🤖 AI Summary
To address the privacy challenge of simultaneously achieving low latency and strong anonymity in real-time voice communication, this paper proposes a streaming voice anonymization framework. Methodologically, it employs a causal waveform encoder with minimal lookahead buffering (<20 ms), integrates a lightweight context-aware Transformer for speech content modeling, generates spoofed speaker embeddings via GANs, and directly synthesizes anonymous waveforms using an end-to-end neural vocoder. Our key contribution is the first realization of content–identity disentangled encoding and high-fidelity waveform reconstruction under ultra-low-latency constraints. Experiments under lazy informed attacks show an equal error rate (EER) of 49.8% for speaker verification and only 8.7% word error rate (WER) for ASR—substantially outperforming prior methods. The framework achieves strong anonymity, high intelligibility, and real-time performance with an end-to-end latency of <60 ms.
📝 Abstract
We propose DarkStream, a streaming speech synthesis model for real-time speaker anonymization. To improve content encoding under strict latency constraints, DarkStream combines a causal waveform encoder, a short lookahead buffer, and transformer-based contextual layers. To further reduce inference time, the model generates waveforms directly via a neural vocoder, thus removing intermediate mel-spectrogram conversions. Finally, DarkStream anonymizes speaker identity by injecting a GAN-generated pseudo-speaker embedding into linguistic features from the content encoder.

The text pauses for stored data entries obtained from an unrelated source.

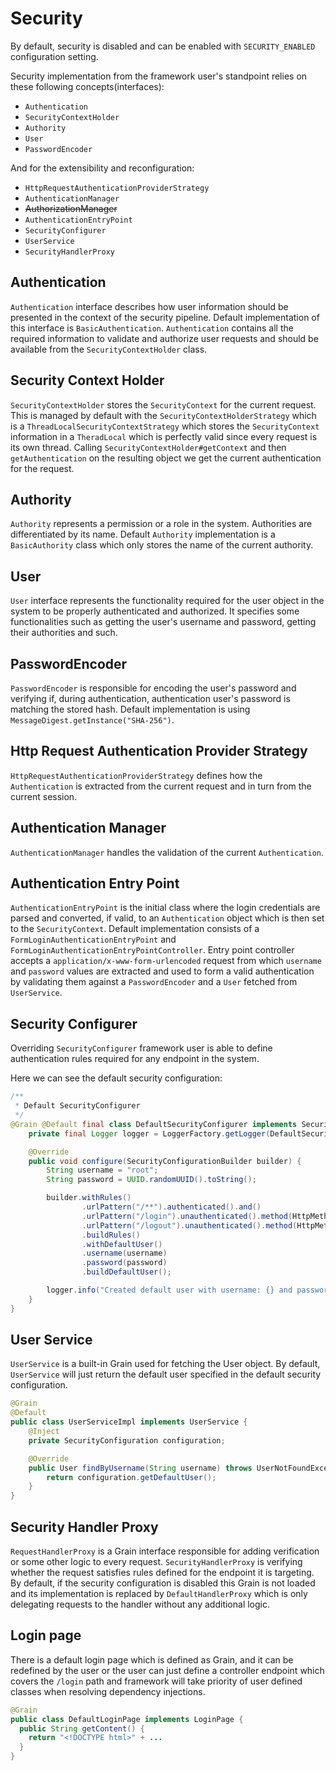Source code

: # Security

By default, security is disabled and can be enabled with `SECURITY_ENABLED`
configuration setting.

Security implementation from the framework user's standpoint relies on these
following concepts(interfaces):

* `Authentication`
* `SecurityContextHolder`
* `Authority`
* `User`
* `PasswordEncoder`

And for the extensibility and reconfiguration:

* `HttpRequestAuthenticationProviderStrategy`
* `AuthenticationManager`
* ~~AuthorizationManager~~
* `AuthenticationEntryPoint`
* `SecurityConfigurer`
* `UserService`
* `SecurityHandlerProxy`

## Authentication

`Authentication` interface describes how user information should be presented in
the context of the security pipeline. Default implementation of this interface
is `BasicAuthentication`.
`Authentication` contains all the required information to validate and authorize
user requests and should be available from the `SecurityContextHolder` class.

## Security Context Holder

`SecurityContextHolder` stores the `SecurityContext` for the current request.
This is managed by default with the `SecurityContextHolderStrategy` which is
a `ThreadLocalSecurityContextStrategy` which stores the `SecurityContext`
information in a `TheradLocal` which is perfectly valid since every request is
its own thread. Calling `SecurityContextHolder#getContext` and
then `getAuthentication` on the resulting object we get the current
authentication for the request.

## Authority

`Authority` represents a permission or a role in the system. Authorities are
differentiated by its name. Default `Authority` implementation is
a `BasicAuthority` class which only stores the name of the current authority.

## User

`User` interface represents the functionality required for the user object in
the system to be properly authenticated and authorized. It specifies some
functionalities such as getting the user's username and password, getting their
authorities and such.

## PasswordEncoder

`PasswordEncoder` is responsible for encoding the user's password and verifying
if, during authentication, authentication user's password is matching the stored
hash. Default implementation is using `MessageDigest.getInstance("SHA-256")`.

## Http Request Authentication Provider Strategy

`HttpRequestAuthenticationProviderStrategy` defines how the `Authentication` is
extracted from the current request and in turn from the current session.

## Authentication Manager

`AuthenticationManager` handles the validation of the current `Authentication`.

## Authentication Entry Point

`AuthenticationEntryPoint` is the initial class where the login credentials are
parsed and converted, if valid, to an `Authentication` object which is then set
to the `SecurityContext`. Default implementation consists of
a `FormLoginAuthenticationEntryPoint`
and `FormLoginAuthenticationEntryPointController`. Entry point controller
accepts a `application/x-www-form-urlencoded` request from which `username`
and `password` values are extracted and used to form a valid authentication by
validating them against a `PasswordEncoder` and a `User` fetched
from `UserService`.

## Security Configurer

Overriding `SecurityConfigurer` framework user is able to define authentication
rules required for any endpoint in the system.

Here we can see the default security configuration:

```java
/**
 * Default SecurityConfigurer
 */
@Grain @Default final class DefaultSecurityConfigurer implements SecurityConfigurer {
	private final Logger logger = LoggerFactory.getLogger(DefaultSecurityConfigurer.class);

	@Override
	public void configure(SecurityConfigurationBuilder builder) {
		String username = "root";
		String password = UUID.randomUUID().toString();

		builder.withRules()
				.urlPattern("/**").authenticated().and()
				.urlPattern("/login").unauthenticated().method(HttpMethod.GET, HttpMethod.POST).and()
				.urlPattern("/logout").unauthenticated().method(HttpMethod.GET).and()
				.buildRules()
				.withDefaultUser()
				.username(username)
				.password(password)
				.buildDefaultUser();

		logger.info("Created default user with username: {} and password: {}", username, password);
	}
}
```

## User Service

`UserService` is a built-in Grain used for fetching the User object. By
default, `UserService` will just return the default user specified in the
default security configuration.

```java
@Grain
@Default
public class UserServiceImpl implements UserService {
	@Inject
	private SecurityConfiguration configuration;

	@Override
	public User findByUsername(String username) throws UserNotFoundException {
		return configuration.getDefaultUser();
	}
}
```

## Security Handler Proxy

`RequestHandlerProxy` is a Grain interface responsible for adding verification
or some other logic to every request. `SecurityHandlerProxy` is verifying
whether the request satisfies rules defined for the endpoint it is targeting. By
default, if the security configuration is disabled this Grain is not loaded and its
implementation is replaced by `DefaultHandlerProxy` which is only delegating
requests to the handler without any additional logic.

## Login page 

There is a default login page which is defined as Grain, and it can be redefined
by the user or the user can just define a controller endpoint which covers
the `/login` path and framework will take priority of user defined classes when
resolving dependency injections.

```java
@Grain
public class DefaultLoginPage implements LoginPage {
  public String getContent() {
    return "<!DOCTYPE html>" + ... 
  }
}
```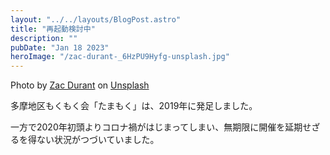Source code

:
 ```yaml
---
layout: "../../layouts/BlogPost.astro"
title: "再起動検討中"
description: ""
pubDate: "Jan 18 2023"
heroImage: "/zac-durant-_6HzPU9Hyfg-unsplash.jpg"
---
```


Photo by <a href="https://unsplash.com/@zacdurant?utm_source=unsplash&utm_medium=referral&utm_content=creditCopyText">Zac Durant</a> on <a href="https://unsplash.com/photos/_6HzPU9Hyfg?utm_source=unsplash&utm_medium=referral&utm_content=creditCopyText">Unsplash</a>

多摩地区もくもく会「たまもく」は、2019年に発足しました。

一方で2020年初頭よりコロナ禍がはじまってしまい、無期限に開催を延期せざるを得ない状況がつづいていました。

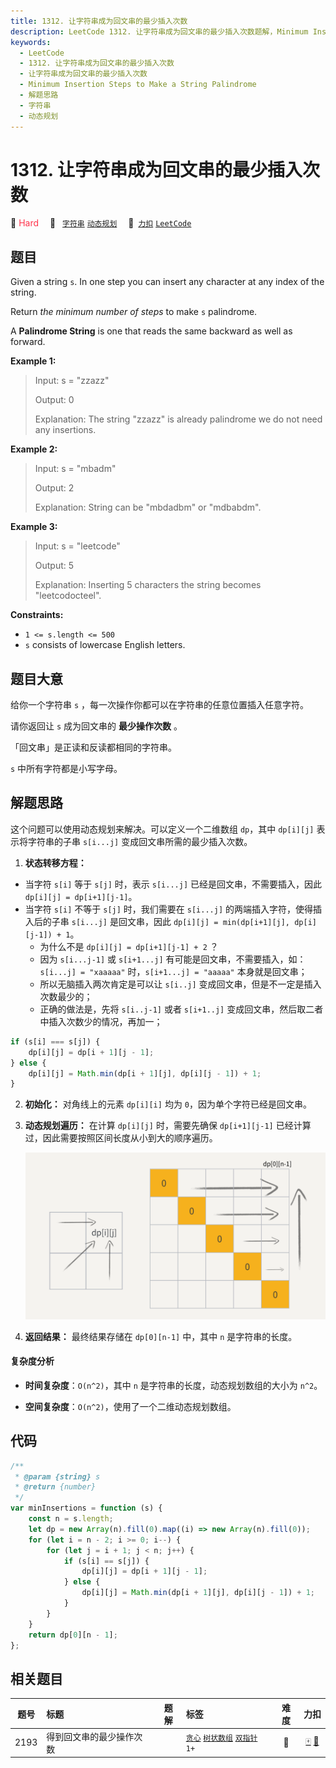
 ```yaml
---
title: 1312. 让字符串成为回文串的最少插入次数
description: LeetCode 1312. 让字符串成为回文串的最少插入次数题解，Minimum Insertion Steps to Make a String Palindrome，包含解题思路、复杂度分析以及完整的 JavaScript 代码实现。
keywords:
  - LeetCode
  - 1312. 让字符串成为回文串的最少插入次数
  - 让字符串成为回文串的最少插入次数
  - Minimum Insertion Steps to Make a String Palindrome
  - 解题思路
  - 字符串
  - 动态规划
---
```


# 1312. 让字符串成为回文串的最少插入次数

🔴 <font color=#ff334b>Hard</font>&emsp; 🔖&ensp; [`字符串`](/tag/string.md) [`动态规划`](/tag/dynamic-programming.md)&emsp; 🔗&ensp;[`力扣`](https://leetcode.cn/problems/minimum-insertion-steps-to-make-a-string-palindrome) [`LeetCode`](https://leetcode.com/problems/minimum-insertion-steps-to-make-a-string-palindrome)

## 题目

Given a string `s`. In one step you can insert any character at any index of
the string.

Return _the minimum number of steps_ to make `s` palindrome.

A **Palindrome String** is one that reads the same backward as well as
forward.

**Example 1:**

> Input: s = "zzazz"
>
> Output: 0
>
> Explanation: The string "zzazz" is already palindrome we do not need any insertions.

**Example 2:**

> Input: s = "mbadm"
>
> Output: 2
>
> Explanation: String can be "mbdadbm" or "mdbabdm".

**Example 3:**

> Input: s = "leetcode"
>
> Output: 5
>
> Explanation: Inserting 5 characters the string becomes "leetcodocteel".

**Constraints:**

- `1 <= s.length <= 500`
- `s` consists of lowercase English letters.

## 题目大意

给你一个字符串 `s` ，每一次操作你都可以在字符串的任意位置插入任意字符。

请你返回让 `s` 成为回文串的 **最少操作次数** 。

「回文串」是正读和反读都相同的字符串。

`s` 中所有字符都是小写字母。

## 解题思路

这个问题可以使用动态规划来解决。可以定义一个二维数组 `dp`，其中 `dp[i][j]` 表示将字符串的子串 `s[i...j]` 变成回文串所需的最少插入次数。

1. **状态转移方程：**

- 当字符 `s[i]` 等于 `s[j]` 时，表示 `s[i...j]` 已经是回文串，不需要插入，因此 `dp[i][j] = dp[i+1][j-1]`。
- 当字符 `s[i]` 不等于 `s[j]` 时，我们需要在 `s[i...j]` 的两端插入字符，使得插入后的子串 `s[i...j]` 是回文串，因此 `dp[i][j] = min(dp[i+1][j], dp[i][j-1]) + 1`。
  - 为什么不是 `dp[i][j] = dp[i+1][j-1] + 2` ？
  - 因为 `s[i...j-1]` 或 `s[i+1...j]` 有可能是回文串，不需要插入，如：`s[i...j] = "xaaaaa"` 时，`s[i+1...j] = "aaaaa"` 本身就是回文串；
  - 所以无脑插入两次肯定是可以让 `s[i..j]` 变成回文串，但是不一定是插入次数最少的；
  - 正确的做法是，先将 `s[i..j-1]` 或者 `s[i+1..j]` 变成回文串，然后取二者中插入次数少的情况，再加一；

```javascript
if (s[i] === s[j]) {
	dp[i][j] = dp[i + 1][j - 1];
} else {
	dp[i][j] = Math.min(dp[i + 1][j], dp[i][j - 1]) + 1;
}
```

2. **初始化：**
   对角线上的元素 `dp[i][i]` 均为 `0`，因为单个字符已经是回文串。

3. **动态规划遍历：**
   在计算 `dp[i][j]` 时，需要先确保 `dp[i+1][j-1]` 已经计算过，因此需要按照区间长度从小到大的顺序遍历。

   ![](../image/1312.png)

4. **返回结果：**
   最终结果存储在 `dp[0][n-1]` 中，其中 `n` 是字符串的长度。

#### 复杂度分析

- **时间复杂度**：`O(n^2)`，其中 `n` 是字符串的长度，动态规划数组的大小为 `n^2`。

- **空间复杂度**：`O(n^2)`，使用了一个二维动态规划数组。

## 代码

```javascript
/**
 * @param {string} s
 * @return {number}
 */
var minInsertions = function (s) {
	const n = s.length;
	let dp = new Array(n).fill(0).map((i) => new Array(n).fill(0));
	for (let i = n - 2; i >= 0; i--) {
		for (let j = i + 1; j < n; j++) {
			if (s[i] == s[j]) {
				dp[i][j] = dp[i + 1][j - 1];
			} else {
				dp[i][j] = Math.min(dp[i + 1][j], dp[i][j - 1]) + 1;
			}
		}
	}
	return dp[0][n - 1];
};
```

## 相关题目

<!-- prettier-ignore -->
| 题号 | 标题 | 题解 | 标签 | 难度 | 力扣 |
| :------: | :------ | :------: | :------ | :------: | :------: |
| 2193 | 得到回文串的最少操作次数 |  |  [`贪心`](/tag/greedy.md) [`树状数组`](/tag/binary-indexed-tree.md) [`双指针`](/tag/two-pointers.md) `1+` | 🔴 | [🀄️](https://leetcode.cn/problems/minimum-number-of-moves-to-make-palindrome) [🔗](https://leetcode.com/problems/minimum-number-of-moves-to-make-palindrome) |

Evaluations show our model achieves strong anonymization, yielding close to 50% speaker verification EER (near-chance performance) on the lazy-informed attack scenario, while maintaining acceptable linguistic intelligibility (WER within 9%). By balancing low-latency, robust privacy, and minimal intelligibility degradation, DarkStream provides a practical solution for privacy-preserving real-time speech communication.